Pub Date: Aug. 9th, 2022
ISBN: 978-0-06-314-006-6
Publisher: Harper/HarperCollins

British Iranian author Razak’s shattering debut depicts the trauma of the Indian Partition through the experiences of one family of Delhi Brahmins.

In Pushp Vihar, the House of Flowers, 14-year-old Alma is too excited to sleep. She is to be married in five weeks in a match quickly arranged by her grandmother Daadee Ma. Her 5-year-old sister, the rambunctious, death-obsessed Roop, is not impressed. She’s more interested in catching the mouse that lives in the courtyard. Their parents, Bappu and Ma, who are both teachers at Delhi University, believe Alma is too young to marry but think she might be safer with a husband. It’s February 1947, only six months before the partition that will create the nations of India and Pakistan, and already there are intimations of the brutal violence that is set to explode between Hindus and Muslims: “Alma had asked Bappu if they would come here, those people that burnt down each other’s homes; he had reassured her they would not.” As the countdown winds down to Aug. 15, Independence Day, this liberal-minded, middle-class family discovers to its anguish that its high caste status will not protect its most vulnerable members from the erupting chaos.
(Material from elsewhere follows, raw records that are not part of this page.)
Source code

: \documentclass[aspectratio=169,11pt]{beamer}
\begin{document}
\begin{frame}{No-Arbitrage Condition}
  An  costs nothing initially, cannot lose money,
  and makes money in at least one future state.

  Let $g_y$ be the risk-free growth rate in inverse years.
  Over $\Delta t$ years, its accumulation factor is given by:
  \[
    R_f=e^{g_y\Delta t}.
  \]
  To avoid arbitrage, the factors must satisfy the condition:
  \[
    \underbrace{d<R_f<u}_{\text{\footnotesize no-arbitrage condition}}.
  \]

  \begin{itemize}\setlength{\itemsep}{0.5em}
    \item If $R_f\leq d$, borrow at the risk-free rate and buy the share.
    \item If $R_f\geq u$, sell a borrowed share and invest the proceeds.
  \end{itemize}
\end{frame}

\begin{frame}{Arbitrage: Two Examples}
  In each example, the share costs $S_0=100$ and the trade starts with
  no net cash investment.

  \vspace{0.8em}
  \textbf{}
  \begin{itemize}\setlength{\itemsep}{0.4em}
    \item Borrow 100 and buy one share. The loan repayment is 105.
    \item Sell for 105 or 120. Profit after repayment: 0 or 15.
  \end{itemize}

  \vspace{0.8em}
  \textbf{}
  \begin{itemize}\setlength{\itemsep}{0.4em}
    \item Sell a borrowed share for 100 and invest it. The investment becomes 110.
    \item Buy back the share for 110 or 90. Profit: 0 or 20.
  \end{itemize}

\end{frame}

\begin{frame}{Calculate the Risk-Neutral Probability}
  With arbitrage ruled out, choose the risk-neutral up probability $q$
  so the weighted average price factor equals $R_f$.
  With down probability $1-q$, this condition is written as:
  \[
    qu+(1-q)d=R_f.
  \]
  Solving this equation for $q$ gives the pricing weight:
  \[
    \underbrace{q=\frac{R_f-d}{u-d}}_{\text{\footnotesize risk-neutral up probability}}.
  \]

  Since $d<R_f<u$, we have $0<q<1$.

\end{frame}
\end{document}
Razak’s carefully structured narrative skillfully builds the growing sense of dread that has anxious readers fearing for her richly drawn characters. The author, who was inspired by a BBC audio series called “Partition Voices” and who traveled extensively across India, writes with sensitivity and empathy, vividly capturing the rhythms of daily Indian life as well as the harrowing sectarian and ethnic upheavals that upended so many lives.

An exceptional novel that is historical fiction at its finest.